YOUR INSTRUCTIONS: For each line of the data that includes the word "details", copy the line.

Segment Start: SOURCE DATA

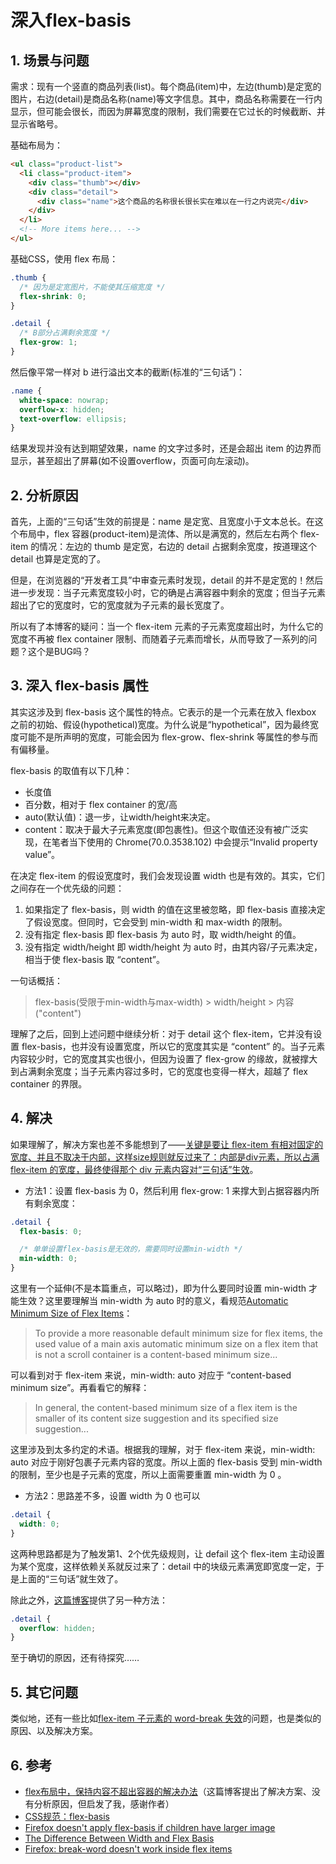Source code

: # 深入flex-basis

## 1. 场景与问题

需求：现有一个竖直的商品列表(list)。每个商品(item)中，左边(thumb)是定宽的图片，右边(detail)是商品名称(name)等文字信息。其中，商品名称需要在一行内显示，但可能会很长，而因为屏幕宽度的限制，我们需要在它过长的时候截断、并显示省略号。

基础布局为：
```html
<ul class="product-list">
  <li class="product-item">
    <div class="thumb"></div>
    <div class="detail">
      <div class="name">这个商品的名称很长很长实在难以在一行之内说完</div>
    </div>
  </li>
  <!-- More items here... -->
</ul>
```

基础CSS，使用 flex 布局：
```css
.thumb {
  /* 因为是定宽图片，不能使其压缩宽度 */
  flex-shrink: 0;
}

.detail {
  /* B部分占满剩余宽度 */
  flex-grow: 1;
}
```

然后像平常一样对 b 进行溢出文本的截断(标准的“三句话”)：
```css
.name {
  white-space: nowrap;
  overflow-x: hidden;
  text-overflow: ellipsis;
}
```

结果发现并没有达到期望效果，name 的文字过多时，还是会超出 item 的边界而显示，甚至超出了屏幕(如不设置overflow，页面可向左滚动)。

## 2. 分析原因

首先，上面的“三句话”生效的前提是：name 是定宽、且宽度小于文本总长。在这个布局中，flex 容器(product-item)是流体、所以是满宽的，然后左右两个 flex-item 的情况：左边的 thumb 是定宽，右边的 detail 占据剩余宽度，按道理这个 detail 也算是定宽的了。

但是，在浏览器的“开发者工具”中审查元素时发现，detail 的并不是定宽的！然后进一步发现：当子元素宽度较小时，它的确是占满容器中剩余的宽度；但当子元素超出了它的宽度时，它的宽度就为子元素的最长宽度了。

所以有了本博客的疑问：当一个 flex-item 元素的子元素宽度超出时，为什么它的宽度不再被 flex container 限制、而随着子元素而增长，从而导致了一系列的问题？这个是BUG吗？

## 3. 深入 flex-basis 属性

其实这涉及到 flex-basis 这个属性的特点。它表示的是一个元素在放入 flexbox 之前的初始、假设(hypothetical)宽度。为什么说是“hypothetical”，因为最终宽度可能不是所声明的宽度，可能会因为 flex-grow、flex-shrink 等属性的参与而有偏移量。

flex-basis 的取值有以下几种：

- 长度值
- 百分数，相对于 flex container 的宽/高
- auto(默认值)：退一步，让width/height来决定。
- content：取决于最大子元素宽度(即包裹性)。但这个取值还没有被广泛实现，在笔者当下使用的 Chrome(70.0.3538.102) 中会提示“Invalid property value”。

在决定 flex-item 的假设宽度时，我们会发现设置 width 也是有效的。其实，它们之间存在一个优先级的问题：

1. 如果指定了 flex-basis，则 width 的值在这里被忽略，即 flex-basis 直接决定了假设宽度。但同时，它会受到 min-width 和 max-width 的限制。
2. 没有指定 flex-basis 即 flex-basis 为 auto 时，取 width/height 的值。
3. 没有指定 width/height 即 width/height 为 auto 时，由其内容/子元素决定，相当于使 flex-basis 取 “content”。

一句话概括：

> flex-basis(受限于min-width与max-width) > width/height > 内容("content")

理解了之后，回到上述问题中继续分析：对于 detail 这个 flex-item，它并没有设置 flex-basis，也并没有设置宽度，所以它的宽度其实是 “content” 的。当子元素内容较少时，它的宽度其实也很小，但因为设置了 flex-grow 的缘故，就被撑大到占满剩余宽度；当子元素内容过多时，它的宽度也变得一样大，超越了 flex container 的界限。

## 4. 解决

如果理解了，解决方案也差不多能想到了——<u>关键是要让 flex-item 有相对固定的宽度、并且不取决于内部，这样size规则就反过来了：内部是div元素，所以占满 flex-item 的宽度，最终使得那个 div 元素内容对“三句话”生效</u>。

- 方法1：设置 flex-basis 为 0，然后利用 flex-grow: 1 来撑大到占据容器内所有剩余宽度：

```css
.detail {
  flex-basis: 0;

  /* 单单设置flex-basis是无效的，需要同时设置min-width */
  min-width: 0;
}
```

这里有一个延伸(不是本篇重点，可以略过)，即为什么要同时设置 min-width 才能生效？这里要理解当 min-width 为 auto 时的意义，看规范[Automatic Minimum Size of Flex Items](https://drafts.csswg.org/css-flexbox-1/#min-size-auto)：

> To provide a more reasonable default minimum size for flex items, the used value of a main axis automatic minimum size on a flex item that is not a scroll container is a content-based minimum size...

可以看到对于 flex-item 来说，min-width: auto 对应于 “content-based minimum size”。再看看它的解释：

> In general, the content-based minimum size of a flex item is the smaller of its content size suggestion and its specified size suggestion...

这里涉及到太多约定的术语。根据我的理解，对于 flex-item 来说，min-width: auto 对应于刚好包裹子元素内容的宽度。所以上面的 flex-basis 受到 min-width 的限制，至少也是子元素的宽度，所以上面需要重置 min-width 为 0 。

- 方法2：思路差不多，设置 width 为 0 也可以

```css
.detail {
  width: 0;
}
```

这两种思路都是为了触发第1、2个优先级规则，让 defail 这个 flex-item 主动设置为某个宽度，这样依赖关系就反过来了：detail 中的块级元素满宽即宽度一定，于是上面的“三句话”就生效了。

除此之外，[这篇博客](https://blog.csdn.net/zgh0711/article/details/78270555)提供了另一种方法：

```css
.detail {
  overflow: hidden;
}
```

至于确切的原因，还有待探究……

## 5. 其它问题

类似地，还有一些比如[flex-item 子元素的 word-break 失效](https://github.com/philipwalton/flexbugs/issues/39#issuecomment-111578174)的问题，也是类似的原因、以及解决方案。

## 6. 参考
- [flex布局中，保持内容不超出容器的解决办法](https://blog.csdn.net/zgh0711/article/details/78270555)（这篇博客提出了解决方案、没有分析原因，但启发了我，感谢作者）
- [CSS规范：flex-basis](https://www.w3.org/TR/2018/CR-css-flexbox-1-20181119/#propdef-flex-basis)
- [Firefox doesn't apply flex-basis if children have larger image](https://github.com/philipwalton/flexbugs/issues/41)
- [The Difference Between Width and Flex Basis](https://gedd.ski/post/the-difference-between-width-and-flex-basis/)
- [Firefox: break-word doesn't work inside flex items](https://github.com/philipwalton/flexbugs/issues/39#issuecomment-111578174)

Segment End: SOURCE DATA

YOUR RESPONSE:
除此之外，[这篇博客](https://blog.csdn.net/zgh0711/article/details/78270555)提供了另一种方法：
- [flex布局中，保持内容不超出容器的解决办法](https://blog.csdn.net/zgh0711/article/details/78270555)（这篇博客提出了解决方案、没有分析原因，但启发了我，感谢作者）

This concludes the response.